Columbine stroked the back of the screen with her rough fingertips, impatient for a sight of the handsome youth. He was the pride of Mooncaster, the hero of many hearts, and his golden hair and steadfast voice were always capering through her dreams when she was away from this place.
The gossip of the Court fell to a hush and the Jack of Clubs came striding through the main doors. He laughed with the Jill of Hearts, who stepped forward to try and capture him with her beauty, and shared a pleasantry with his father, the King of Clubs.
Columbine drank in every detail: his curling hair that was likened to a ram’s fleece bathed in the sunset, the soft, wispy moustache that curled at the ends and heightened his beguiling smile. The sleeves of his shirt were rolled up past the elbow and she clasped herself in her own grubby arms, breathless with imaginings. She closed her eyes and shivered with secret pleasure.
Suddenly a real hand closed tightly round her arm. She gasped in fright as a tall, portly man came sidling further behind the screen.
“Haw haw haw,” he chuckled softly.
It was the Jockey, the one courtier whom everyone in Mooncaster feared. He played unpleasant tricks and games on them, always seeking to cause mischief and strife between friend and neighbour. Even the Ismus found his presence unsettling and ungovernable.
He brought his stout bulk closer and the caramel-coloured leather of his tightly buttoned outfit creaked and strained.
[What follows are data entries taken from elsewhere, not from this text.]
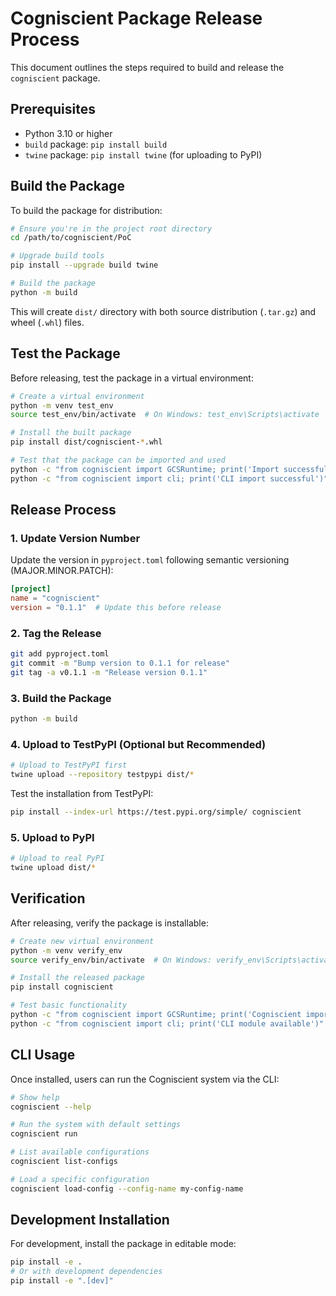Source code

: # Cogniscient Package Release Process

This document outlines the steps required to build and release the `cogniscient` package.

## Prerequisites

- Python 3.10 or higher
- `build` package: `pip install build`
- `twine` package: `pip install twine` (for uploading to PyPI)

## Build the Package

To build the package for distribution:

```bash
# Ensure you're in the project root directory
cd /path/to/cogniscient/PoC

# Upgrade build tools
pip install --upgrade build twine

# Build the package
python -m build
```

This will create `dist/` directory with both source distribution (`.tar.gz`) and wheel (`.whl`) files.

## Test the Package

Before releasing, test the package in a virtual environment:

```bash
# Create a virtual environment
python -m venv test_env
source test_env/bin/activate  # On Windows: test_env\Scripts\activate

# Install the built package
pip install dist/cogniscient-*.whl

# Test that the package can be imported and used
python -c "from cogniscient import GCSRuntime; print('Import successful')"
python -c "from cogniscient import cli; print('CLI import successful')"
```

## Release Process

### 1. Update Version Number

Update the version in `pyproject.toml` following semantic versioning (MAJOR.MINOR.PATCH):

```toml
[project]
name = "cogniscient"
version = "0.1.1"  # Update this before release
```

### 2. Tag the Release

```bash
git add pyproject.toml
git commit -m "Bump version to 0.1.1 for release"
git tag -a v0.1.1 -m "Release version 0.1.1"
```

### 3. Build the Package

```bash
python -m build
```

### 4. Upload to TestPyPI (Optional but Recommended)

```bash
# Upload to TestPyPI first
twine upload --repository testpypi dist/*
```

Test the installation from TestPyPI:

```bash
pip install --index-url https://test.pypi.org/simple/ cogniscient
```

### 5. Upload to PyPI

```bash
# Upload to real PyPI
twine upload dist/*
```

## Verification

After releasing, verify the package is installable:

```bash
# Create new virtual environment
python -m venv verify_env
source verify_env/bin/activate  # On Windows: verify_env\Scripts\activate

# Install the released package
pip install cogniscient

# Test basic functionality
python -c "from cogniscient import GCSRuntime; print('Cogniscient imported successfully')"
python -c "from cogniscient import cli; print('CLI module available')"
```

## CLI Usage

Once installed, users can run the Cogniscient system via the CLI:

```bash
# Show help
cogniscient --help

# Run the system with default settings
cogniscient run

# List available configurations
cogniscient list-configs

# Load a specific configuration
cogniscient load-config --config-name my-config-name
```

## Development Installation

For development, install the package in editable mode:

```bash
pip install -e .
# Or with development dependencies
pip install -e ".[dev]"
```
Columbine tried to pull away, but his grip was fierce.
“You set your eyes on too high a trophy,” he told her. “But what eyes they are, as green as the stone in the head of a wishing toad. How they flash and glare at me. Such hate, such pride in one so low.”
“My arm!” she protested. “You hurt, my Lord.”
“Haw haw haw,” he laughed. “No bruise will show through the filth on your flesh!”
“I shall cry out.”
“Then do so. None shall attend. The Jockey’s ways are never questioned.”